Pull every line containing "userId" from the listing.

>>>>

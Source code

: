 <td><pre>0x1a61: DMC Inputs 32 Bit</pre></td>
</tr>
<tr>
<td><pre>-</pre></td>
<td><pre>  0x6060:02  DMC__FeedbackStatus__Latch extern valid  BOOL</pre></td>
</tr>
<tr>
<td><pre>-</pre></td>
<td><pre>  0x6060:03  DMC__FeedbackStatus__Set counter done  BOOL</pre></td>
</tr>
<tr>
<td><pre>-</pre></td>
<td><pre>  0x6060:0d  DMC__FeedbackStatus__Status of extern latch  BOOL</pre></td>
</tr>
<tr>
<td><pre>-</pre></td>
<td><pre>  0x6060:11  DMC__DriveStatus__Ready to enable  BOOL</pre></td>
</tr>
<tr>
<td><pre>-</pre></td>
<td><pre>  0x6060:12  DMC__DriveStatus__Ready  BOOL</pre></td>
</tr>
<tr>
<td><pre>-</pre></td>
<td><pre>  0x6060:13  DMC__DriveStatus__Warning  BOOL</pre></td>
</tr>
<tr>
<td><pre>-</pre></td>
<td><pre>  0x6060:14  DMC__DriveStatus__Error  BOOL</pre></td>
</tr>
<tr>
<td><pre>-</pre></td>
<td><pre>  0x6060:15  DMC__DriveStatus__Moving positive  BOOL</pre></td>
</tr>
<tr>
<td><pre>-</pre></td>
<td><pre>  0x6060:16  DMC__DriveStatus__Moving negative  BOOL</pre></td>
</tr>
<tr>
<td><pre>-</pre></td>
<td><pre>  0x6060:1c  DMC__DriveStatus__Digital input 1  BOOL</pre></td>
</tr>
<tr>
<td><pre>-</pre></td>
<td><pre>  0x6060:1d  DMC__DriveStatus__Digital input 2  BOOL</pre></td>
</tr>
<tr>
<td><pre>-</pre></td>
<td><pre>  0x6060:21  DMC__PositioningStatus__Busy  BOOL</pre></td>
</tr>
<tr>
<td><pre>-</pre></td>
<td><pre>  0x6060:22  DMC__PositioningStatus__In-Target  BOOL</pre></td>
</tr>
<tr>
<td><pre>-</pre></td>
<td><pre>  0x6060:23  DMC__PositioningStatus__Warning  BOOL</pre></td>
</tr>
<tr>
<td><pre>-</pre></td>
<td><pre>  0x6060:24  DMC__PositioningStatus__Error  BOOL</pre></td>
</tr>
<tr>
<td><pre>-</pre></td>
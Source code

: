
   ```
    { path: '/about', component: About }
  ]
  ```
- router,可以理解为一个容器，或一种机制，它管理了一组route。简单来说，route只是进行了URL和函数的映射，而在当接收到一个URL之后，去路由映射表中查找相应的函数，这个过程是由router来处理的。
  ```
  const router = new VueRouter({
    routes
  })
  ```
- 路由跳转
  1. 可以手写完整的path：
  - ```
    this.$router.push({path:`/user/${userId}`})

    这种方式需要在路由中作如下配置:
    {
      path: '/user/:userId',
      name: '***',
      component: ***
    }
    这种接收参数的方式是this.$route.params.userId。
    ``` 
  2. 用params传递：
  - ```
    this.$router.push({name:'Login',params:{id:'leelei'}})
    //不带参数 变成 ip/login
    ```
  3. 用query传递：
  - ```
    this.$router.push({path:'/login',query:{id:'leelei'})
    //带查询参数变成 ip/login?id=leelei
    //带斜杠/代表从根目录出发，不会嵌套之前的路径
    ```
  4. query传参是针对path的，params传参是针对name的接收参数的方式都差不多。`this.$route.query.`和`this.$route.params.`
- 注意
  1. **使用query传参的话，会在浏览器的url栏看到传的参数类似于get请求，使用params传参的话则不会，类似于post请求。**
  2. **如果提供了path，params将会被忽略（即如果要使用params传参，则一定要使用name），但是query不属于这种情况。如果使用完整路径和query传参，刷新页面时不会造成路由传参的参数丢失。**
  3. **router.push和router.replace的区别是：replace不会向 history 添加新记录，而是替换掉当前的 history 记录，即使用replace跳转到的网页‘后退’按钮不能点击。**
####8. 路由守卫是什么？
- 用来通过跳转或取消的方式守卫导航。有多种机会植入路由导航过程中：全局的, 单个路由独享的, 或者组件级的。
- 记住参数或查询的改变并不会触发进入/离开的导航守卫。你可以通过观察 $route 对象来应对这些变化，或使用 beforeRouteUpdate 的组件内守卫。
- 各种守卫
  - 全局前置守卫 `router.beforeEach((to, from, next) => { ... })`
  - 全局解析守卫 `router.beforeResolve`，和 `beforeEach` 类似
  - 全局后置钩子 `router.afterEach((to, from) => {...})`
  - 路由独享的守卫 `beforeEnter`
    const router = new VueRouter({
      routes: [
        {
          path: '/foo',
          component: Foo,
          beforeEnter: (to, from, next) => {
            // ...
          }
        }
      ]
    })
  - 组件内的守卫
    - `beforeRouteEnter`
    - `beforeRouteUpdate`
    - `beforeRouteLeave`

<<<<

> [EXERCISE SOLUTION]:
    this.$router.push({path:`/user/${userId}`})
      path: '/user/:userId',
    这种接收参数的方式是this.$route.params.userId。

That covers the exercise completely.